__Task goal__
The required output is the stretch from the line containing "kubectl get pods" through the line containing "Assignment Operator assign" in the records below, unaltered and with no pictures.

(Exercise material)

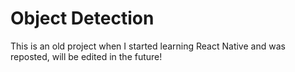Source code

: # Object Detection
This is an old project when I started learning React Native and was reposted, will be edited in the future!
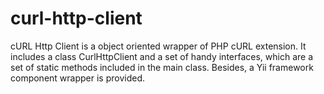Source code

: curl-http-client
================

cURL Http Client is a object oriented wrapper of PHP cURL extension. It includes
a class CurlHttpClient and a set of handy interfaces, which are a set of static methods included in the main class. Besides, a Yii framework component wrapper is provided.

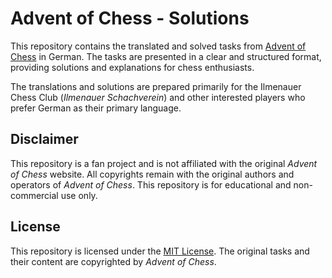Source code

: # Advent of Chess - Solutions

This repository contains the translated and solved tasks from [Advent of Chess](https://www.adventofchess.com/) in German. The tasks are presented in a clear and structured format, providing solutions and explanations for chess enthusiasts.

The translations and solutions are prepared primarily for the Ilmenauer Chess Club (*Ilmenauer Schachverein*) and other interested players who prefer German as their primary language.


## Disclaimer

This repository is a fan project and is not affiliated with the original *Advent of Chess* website. All copyrights remain with the original authors and operators of *Advent of Chess*. This repository is for educational and non-commercial use only.


## License

This repository is licensed under the [MIT License](LICENSE). The original tasks and their content are copyrighted by *Advent of Chess*. 
 
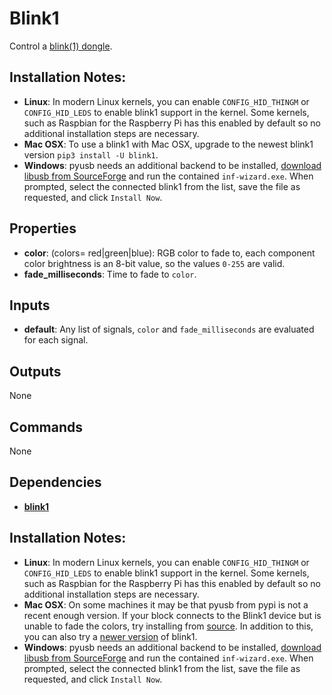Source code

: Blink1
======
Control a [blink(1) dongle](http://blink1.thingm.com/).

Installation Notes:
--------------------
- **Linux**: In modern Linux kernels, you can enable `CONFIG_HID_THINGM` or `CONFIG_HID_LEDS` to enable blink1 support in the kernel. Some kernels, such as Raspbian for the Raspberry Pi has this enabled by default so no additional installation steps are necessary.
- **Mac OSX**: To use a blink1 with Mac OSX, upgrade to the newest blink1 version `pip3 install -U blink1`. 
- **Windows**: pyusb needs an additional backend to be installed, [download libusb from SourceForge](http://sourceforge.net/projects/libusb-win32/files/libusb-win32-releases/1.2.6.0/libusb-win32-bin-1.2.6.0.zip/download) and run the contained `inf-wizard.exe`. When prompted, select the connected blink1 from the list, save the file as requested, and click `Install Now`.

Properties
----------
- **color**: (colors= red|green|blue): RGB color to fade to, each component color brightness is an 8-bit value, so the values `0-255` are valid.
- **fade_milliseconds**: Time to fade to `color`.

Inputs
------
- **default**: Any list of signals, `color` and `fade_milliseconds` are evaluated for each signal.

Outputs
-------
None

Commands
--------
None

Dependencies
------------
-   [**blink1**](https://pypi.python.org/pypi/blink1/0.0.12)

Installation Notes:
-------------------
- **Linux**: In modern Linux kernels, you can enable `CONFIG_HID_THINGM` or `CONFIG_HID_LEDS` to enable blink1 support in the kernel. Some kernels, such as Raspbian for the Raspberry Pi has this enabled by default so no additional installation steps are necessary.
- **Mac OSX**: On some machines it may be that pyusb from pypi is not a recent enough version. If your block connects to the Blink1 device but is unable to fade the colors, try installing from [source](https://github.com/walac/pyusb). In addition to this, you can also try a [newer version](https://github.com/todbot/blink1) of blink1.
- **Windows**: pyusb needs an additional backend to be installed, [download libusb from SourceForge](http://sourceforge.net/projects/libusb-win32/files/libusb-win32-releases/1.2.6.0/libusb-win32-bin-1.2.6.0.zip/download) and run the contained `inf-wizard.exe`. When prompted, select the connected blink1 from the list, save the file as requested, and click `Install Now`.

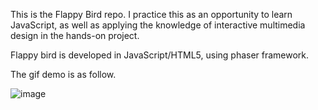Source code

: This is the Flappy Bird repo. 
I practice this as an opportunity to learn JavaScript, as well as applying the knowledge of interactive multimedia design in the hands-on project.

Flappy bird is developed in JavaScript/HTML5, using phaser framework. 

The gif demo is as follow. 

![image](https://github.com/wzli1214/FlappyBird_practice/res/gif/AndroidApp.gif)

      
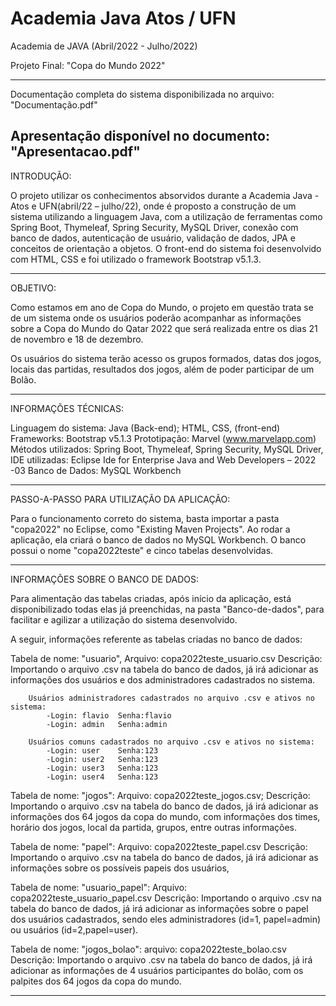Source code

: # Academia Java Atos / UFN

Academia de JAVA (Abril/2022 - Julho/2022)

Projeto Final: "Copa do Mundo 2022"

-------------------------------------------------------------------------
Documentação completa do sistema disponibilizada no arquivo: 
"Documentação.pdf"

Apresentação disponível no documento:
"Apresentacao.pdf"
-------------------------------------------------------------------------
INTRODUÇÃO:

O projeto utilizar os conhecimentos absorvidos durante a Academia Java -
Atos e UFN(abril/22 – julho/22), onde é proposto a construção de um sistema
utilizando a linguagem Java, com a utilização de ferramentas como Spring Boot,
Thymeleaf, Spring Security, MySQL Driver, conexão com banco de dados, 
autenticação de usuário, validação de dados, JPA e conceitos de orientação
a objetos. O front-end do sistema foi desenvolvido com HTML, CSS e foi
utilizado o framework Bootstrap v5.1.3.

-------------------------------------------------------------------------
OBJETIVO:

Como estamos em ano de Copa do Mundo, o projeto em questão trata se de um 
sistema onde os usuários poderão acompanhar as informações sobre a Copa do
Mundo do Qatar 2022 que será realizada entre os dias 21 de novembro e 
18 de dezembro. 

Os usuários do sistema terão acesso os grupos formados, datas dos jogos,
locais das partidas, resultados dos jogos, além de poder participar de um Bolão. 

-------------------------------------------------------------------------
INFORMAÇÕES TÉCNICAS:

Linguagem do sistema: 	Java (Back-end); HTML, CSS, (front-end)
Frameworks:		Bootstrap v5.1.3
Prototipação: 		Marvel (www.marvelapp.com)
Métodos utilizados:	Spring Boot, Thymeleaf, Spring Security, MySQL Driver,
IDE utilizadas: 	Eclipse Ide for Enterprise Java and Web Developers – 2022 -03
Banco de Dados: 	MySQL Workbench

-------------------------------------------------------------------------
PASSO-A-PASSO PARA UTILIZAÇÃO DA APLICAÇÃO:

Para o funcionamento correto do sistema, basta importar a pasta "copa2022" no Eclipse, como "Existing Maven Projects".
Ao rodar a aplicação, ela criará o banco de dados no MySQL Workbench. O banco possui o nome "copa2022teste" 
e cinco tabelas desenvolvidas. 

-----------------------------------------------------------------------------
INFORMAÇÕES SOBRE O BANCO DE DADOS:

Para alimentação das tabelas criadas, após início da aplicação, está disponibilizado todas elas já preenchidas, na pasta "Banco-de-dados", para 
facilitar e agilizar a utilização do sistema desenvolvido. 

A seguir, informações referente as tabelas criadas no banco de dados: 

Tabela de nome: "usuario", 
Arquivo:	copa2022teste_usuario.csv
Descrição:	Importando o arquivo .csv na tabela do banco de dados, já irá adicionar as informações dos usuários e dos administradores
		cadastrados no sistema.

		Usuários administradores cadastrados no arquivo .csv e ativos no sistema:
			-Login: flavio	Senha:flavio
			-Login: admin	Senha:admin

		Usuários comuns cadastrados no arquivo .csv e ativos no sistema:
			-Login: user	Senha:123
			-Login: user2	Senha:123
			-Login: user3	Senha:123
			-Login: user4	Senha:123

Tabela de nome: "jogos":
Arquivo: 	copa2022teste_jogos.csv;
Descrição:	Importando o arquivo .csv na tabela do banco de dados, já irá adicionar as informações dos 64 jogos da copa do mundo, com 
		informações dos times, horário dos jogos, local da partida, grupos, entre outras informações.
		

Tabela de nome: "papel": 
Arquivo:	copa2022teste_papel.csv
Descrição:	Importando o arquivo .csv na tabela do banco de dados, já irá adicionar as informações sobre os possíveis papeis dos usuários,

Tabela de nome: "usuario_papel": 
Arquivo:	copa2022teste_usuario_papel.csv
Descrição:	Importando o arquivo .csv na tabela do banco de dados, já irá adicionar as informações sobre o papel dos usuários cadastrados,
		sendo eles administradores (id=1, papel=admin) ou usuários (id=2,papel=user).

Tabela de nome: "jogos_bolao":
arquivo:	copa2022teste_bolao.csv
Descrição:	Importando o arquivo .csv na tabela do banco de dados, já irá adicionar as informações de 4 usuários participantes do bolão,
		com os palpites dos 64 jogos da copa do mundo.


-----------------------------------------------------------------------------

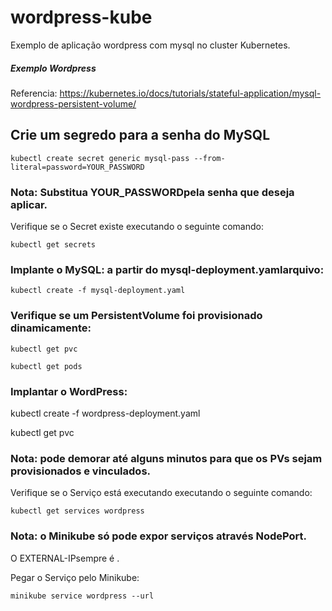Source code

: # wordpress-kube

Exemplo de aplicação wordpress com mysql no cluster Kubernetes.

##### Exemplo Wordpress

Referencia: https://kubernetes.io/docs/tutorials/stateful-application/mysql-wordpress-persistent-volume/

## Crie um segredo para a senha do MySQL

	kubectl create secret generic mysql-pass --from-literal=password=YOUR_PASSWORD

### Nota: Substitua YOUR_PASSWORDpela senha que deseja aplicar.


Verifique se o Secret existe executando o seguinte comando:

	kubectl get secrets

### Implante o MySQL: a partir do mysql-deployment.yamlarquivo:

	kubectl create -f mysql-deployment.yaml

### Verifique se um PersistentVolume foi provisionado dinamicamente:

	kubectl get pvc	

	kubectl get pods

### Implantar o WordPress:

  kubectl create -f wordpress-deployment.yaml

  kubectl get pvc

### Nota: pode demorar até alguns minutos para que os PVs sejam provisionados e vinculados.

Verifique se o Serviço está executando executando o seguinte comando:


    kubectl get services wordpress

### Nota: o Minikube só pode expor serviços através NodePort. 

O EXTERNAL-IPsempre é <pending>.

Pegar o Serviço pelo Minikube:

    minikube service wordpress --url




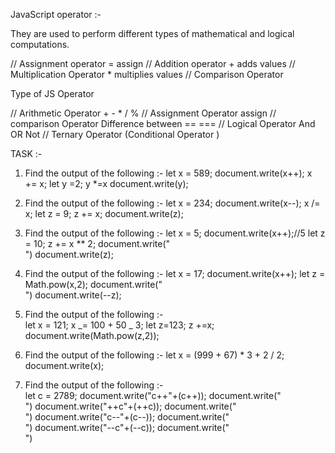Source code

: JavaScript operator :-

They are used to perform different types of mathematical and logical computations.

// Assignment operator = assign
// Addition operator + adds values
// Multiplication Operator \* multiplies values
// Comparison Operator

Type of JS Operator

// Arithmetic Operator + - \* / %
// Assignment Operator assign
// comparison Operator Difference between == ===
// Logical Operator And OR Not
// Ternary Operator (Conditional Operator )

TASK :-

1. Find the output of the following :-
   let x = 589;
   document.write(x++);
   x += x;
   let y =2;
   y \*=x
   document.write(y);

2. Find the output of the following :-
   let x = 234;
   document.write(x--);
   x /= x;
   let z = 9;
   z += x;
   document.write(z);

3. Find the output of the following :-
   let x = 5;
   document.write(x++);//5
   let z = 10;
   z += x \*\* 2;
   document.write("</br>")
   document.write(z);

4. Find the output of the following :-
   let x = 17;
   document.write(x++);
   let z = Math.pow(x,2);
   document.write("</br>")
   document.write(--z);

5. Find the output of the following :-  
    let x = 121;
   x _= 100 + 50 _ 3;
   let z=123;
   z +=x;
   document.write(Math.pow(z,2));

6. Find the output of the following :-
   let x = (999 + 67) \* 3 + 2 / 2;
   document.write(x);

7. Find the output of the following :-  
    let c = 2789;
   document.write("c++"+(c++));
   document.write("</br>")
   document.write("++c"+(++c));
   document.write("</br>")
   document.write("c--"+(c--));
   document.write("</br>")
   document.write("--c"+(--c));
   document.write("</br>")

(End Exercise material)

__Answer box__
	kubectl get pods

### Implantar o WordPress:

  kubectl create -f wordpress-deployment.yaml

  kubectl get pvc

### Nota: pode demorar até alguns minutos para que os PVs sejam provisionados e vinculados.

Verifique se o Serviço está executando executando o seguinte comando:


    kubectl get services wordpress

### Nota: o Minikube só pode expor serviços através NodePort. 

O EXTERNAL-IPsempre é <pending>.

Pegar o Serviço pelo Minikube:

    minikube service wordpress --url




Source code

: JavaScript operator :-

They are used to perform different types of mathematical and logical computations.

// Assignment operator = assign
// Addition operator + adds values
// Multiplication Operator \* multiplies values
// Comparison Operator

Type of JS Operator

// Arithmetic Operator + - \* / %
// Assignment Operator assign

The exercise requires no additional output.